* Exercise directions *
Return all lines of the listing below that carry the word "generating".

* Source data *

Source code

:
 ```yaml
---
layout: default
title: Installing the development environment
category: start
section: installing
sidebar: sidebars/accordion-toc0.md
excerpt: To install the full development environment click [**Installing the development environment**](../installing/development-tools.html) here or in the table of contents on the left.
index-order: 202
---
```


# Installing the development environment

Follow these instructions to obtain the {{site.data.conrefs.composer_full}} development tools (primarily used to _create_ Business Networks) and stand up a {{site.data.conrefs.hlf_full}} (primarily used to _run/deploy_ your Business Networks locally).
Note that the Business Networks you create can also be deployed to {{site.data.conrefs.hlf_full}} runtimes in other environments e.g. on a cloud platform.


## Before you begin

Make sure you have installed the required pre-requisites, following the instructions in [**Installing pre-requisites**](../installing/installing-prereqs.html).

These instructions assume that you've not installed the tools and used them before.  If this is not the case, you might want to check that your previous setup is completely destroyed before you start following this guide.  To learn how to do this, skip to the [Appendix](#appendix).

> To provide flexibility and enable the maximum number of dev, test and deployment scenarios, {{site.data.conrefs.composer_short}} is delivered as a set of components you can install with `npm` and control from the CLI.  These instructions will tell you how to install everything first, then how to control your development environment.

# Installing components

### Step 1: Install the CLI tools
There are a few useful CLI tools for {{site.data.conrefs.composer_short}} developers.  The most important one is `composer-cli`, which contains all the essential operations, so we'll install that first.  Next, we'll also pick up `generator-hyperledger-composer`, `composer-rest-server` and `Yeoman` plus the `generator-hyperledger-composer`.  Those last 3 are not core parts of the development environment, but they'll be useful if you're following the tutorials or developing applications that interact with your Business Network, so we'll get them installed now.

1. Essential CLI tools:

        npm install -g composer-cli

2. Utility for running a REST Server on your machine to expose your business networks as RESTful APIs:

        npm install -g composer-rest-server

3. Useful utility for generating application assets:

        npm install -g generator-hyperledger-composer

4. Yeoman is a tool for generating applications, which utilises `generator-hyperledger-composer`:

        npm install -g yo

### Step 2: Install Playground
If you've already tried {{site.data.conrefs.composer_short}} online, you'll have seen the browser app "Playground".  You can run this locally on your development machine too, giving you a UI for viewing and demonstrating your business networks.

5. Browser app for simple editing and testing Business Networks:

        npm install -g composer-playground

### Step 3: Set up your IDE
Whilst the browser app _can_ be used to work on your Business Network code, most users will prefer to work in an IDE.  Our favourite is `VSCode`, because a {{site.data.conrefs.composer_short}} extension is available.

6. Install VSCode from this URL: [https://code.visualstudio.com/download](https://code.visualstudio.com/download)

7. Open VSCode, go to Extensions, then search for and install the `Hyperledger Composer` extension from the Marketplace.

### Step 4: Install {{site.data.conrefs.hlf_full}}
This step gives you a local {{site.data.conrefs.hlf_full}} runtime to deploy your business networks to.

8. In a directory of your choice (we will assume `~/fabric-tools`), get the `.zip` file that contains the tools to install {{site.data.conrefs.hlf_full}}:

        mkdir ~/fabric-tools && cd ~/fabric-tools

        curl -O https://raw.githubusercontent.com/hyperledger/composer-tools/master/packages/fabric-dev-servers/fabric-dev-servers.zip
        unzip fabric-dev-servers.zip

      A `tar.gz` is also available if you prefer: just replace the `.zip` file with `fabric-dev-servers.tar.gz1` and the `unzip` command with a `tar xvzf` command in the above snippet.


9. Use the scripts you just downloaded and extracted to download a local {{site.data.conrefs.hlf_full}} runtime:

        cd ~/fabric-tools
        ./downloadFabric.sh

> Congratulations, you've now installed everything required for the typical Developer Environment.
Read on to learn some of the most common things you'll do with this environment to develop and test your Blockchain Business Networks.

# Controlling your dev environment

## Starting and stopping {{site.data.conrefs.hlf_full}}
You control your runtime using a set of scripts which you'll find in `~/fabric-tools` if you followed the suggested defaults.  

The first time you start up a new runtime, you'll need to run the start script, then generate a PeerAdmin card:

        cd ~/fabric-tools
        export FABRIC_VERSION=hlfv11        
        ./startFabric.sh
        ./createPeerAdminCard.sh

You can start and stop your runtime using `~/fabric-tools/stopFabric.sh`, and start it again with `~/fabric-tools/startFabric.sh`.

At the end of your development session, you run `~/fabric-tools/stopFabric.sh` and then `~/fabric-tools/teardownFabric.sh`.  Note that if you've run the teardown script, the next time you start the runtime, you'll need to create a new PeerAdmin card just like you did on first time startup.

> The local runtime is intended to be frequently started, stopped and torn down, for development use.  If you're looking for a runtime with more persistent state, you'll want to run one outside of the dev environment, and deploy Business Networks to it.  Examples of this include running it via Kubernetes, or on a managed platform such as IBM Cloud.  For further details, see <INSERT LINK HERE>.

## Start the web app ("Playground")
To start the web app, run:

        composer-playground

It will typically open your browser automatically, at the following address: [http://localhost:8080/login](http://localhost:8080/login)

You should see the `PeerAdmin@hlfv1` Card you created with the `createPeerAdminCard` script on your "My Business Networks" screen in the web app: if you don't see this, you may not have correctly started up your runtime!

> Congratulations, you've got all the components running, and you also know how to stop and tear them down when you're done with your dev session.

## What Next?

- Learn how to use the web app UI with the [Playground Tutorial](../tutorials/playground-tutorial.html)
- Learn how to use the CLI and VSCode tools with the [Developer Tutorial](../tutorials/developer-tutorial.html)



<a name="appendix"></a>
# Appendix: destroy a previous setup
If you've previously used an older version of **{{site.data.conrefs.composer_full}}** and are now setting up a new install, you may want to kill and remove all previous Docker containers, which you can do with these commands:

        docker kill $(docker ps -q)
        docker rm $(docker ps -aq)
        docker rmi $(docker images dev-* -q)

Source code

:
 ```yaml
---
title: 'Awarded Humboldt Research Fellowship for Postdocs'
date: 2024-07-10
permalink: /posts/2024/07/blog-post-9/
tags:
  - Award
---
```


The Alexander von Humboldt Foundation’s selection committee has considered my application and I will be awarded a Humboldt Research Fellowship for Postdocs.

* Task solution *
3. Useful utility for generating application assets:
4. Yeoman is a tool for generating applications, which utilises `generator-hyperledger-composer`:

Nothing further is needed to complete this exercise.